*Assignment*.
Within the listing below, count the lines that have the string "false". Answer with that number only.

*Material shown*.
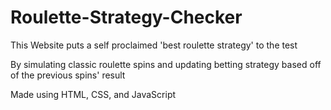 # Roulette-Strategy-Checker

This Website puts a self proclaimed 'best roulette strategy' to the test

By simulating classic roulette spins and updating betting strategy based off of the previous spins' result

Made using HTML, CSS, and JavaScript
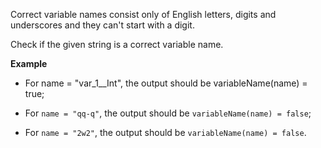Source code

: Correct variable names consist only of English letters, digits and underscores and they can't start with a digit.

Check if the given string is a correct variable name.

**Example**

* For name = "var_1__Int", the output should be
variableName(name) = true;

* For `name = "qq-q"`, the output should be `variableName(name) = false`;
* For `name = "2w2"`, the output should be `variableName(name) = false`.
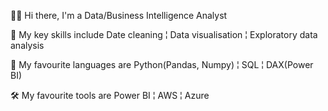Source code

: 👨‍💻 Hi there, I'm a Data/Business Intelligence Analyst

🧠 My key skills include Date cleaning ¦ Data visualisation ¦ Exploratory data analysis

🤖 My favourite languages are Python(Pandas, Numpy) ¦ SQL ¦ DAX(Power BI)

🛠️ My favourite tools are Power BI ¦ AWS ¦ Azure
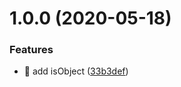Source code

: # 1.0.0 (2020-05-18)


### Features

* 🎸 add isObject ([33b3def](https://github.com/suin/isObject.js/commit/33b3defb37e5f04af02bc3a570e0d09bd3ff1a94))

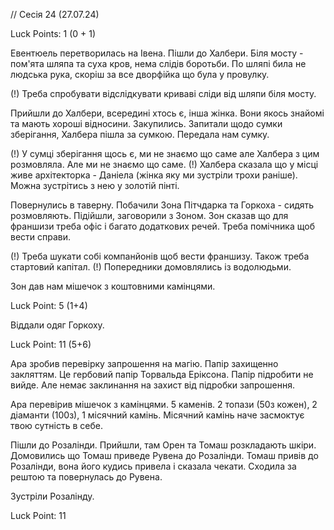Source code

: 
// Сесія 24 (27.07.24)

Luck Points: 1 (0 + 1)

Евентюель перетворилась на Івена.
Пішли до Халбери. Біля мосту - пом'ята шляпа та суха кров, нема слідів боротьби. По шляпі била не людська рука, скоріш за все дворфійка що була у провулку.

(!) Треба спробувати відслідкувати криваві сліди від шляпи біля мосту.

Прийшли до Халбери, всередині хтось є, інша жінка. Вони якось знайомі та мають хороші відносини. Закупились. 
Запитали щодо сумки зберігання, Халбера пішла за сумкою. Передала нам сумку.

(!) У сумці зберігання щось є, ми не знаємо що саме але Халбера з цим розмовляла. Але ми не знаємо що саме.
(!) Халбера сказала що у місці живе архітекторка - Даніела (жінка яку ми зустріли трохи раніше). Можна зустрітись з нею у золотій пінті.

Повернулись в таверну. Побачили Зона Пітчдарка та Горкоха - сидять розмовляють. Підійшли, заговорили з Зоном.
Зон сказав що для франшизи треба офіс і багато додаткових речей. Треба помічника щоб вести справи.

(!) Треба шукати собі компанйонів щоб вести франшизу. Також треба стартовий капітал.
(!) Попередники домовлялись із водолюдьми.

Зон дав нам мішечок з коштовними камінцями. 

Luck Point: 5 (1+4)

Віддали одяг Горкоху.

Luck Point: 11 (5+6)

Ара зробив перевірку запрошення на магію. 
Папір захищенно закляттям. Це гербовий папір Торвальда Еріксона. Папір підробити не вийде. 
Але немає заклинання на захист від підробки запрошення. 

Ара перевірив мішечок з камінцями. 5 каменів. 2 топази (50з кожен), 2 діаманти (100з), 1 місячний камінь.
Місячний камінь наче засмоктує твою сутність в себе.

Пішли до Розалінди. Прийшли, там Орен та Томаш розкладають шкіри. Домовились що Томаш приведе Рувена до Розалінди.
Томаш привів до Розалінди, вона його кудись привела і сказала чекати. Сходила за рештою та повернулась до Рувена.

Зустріли Розалінду.

Luck Point: 11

*Task solution*.
2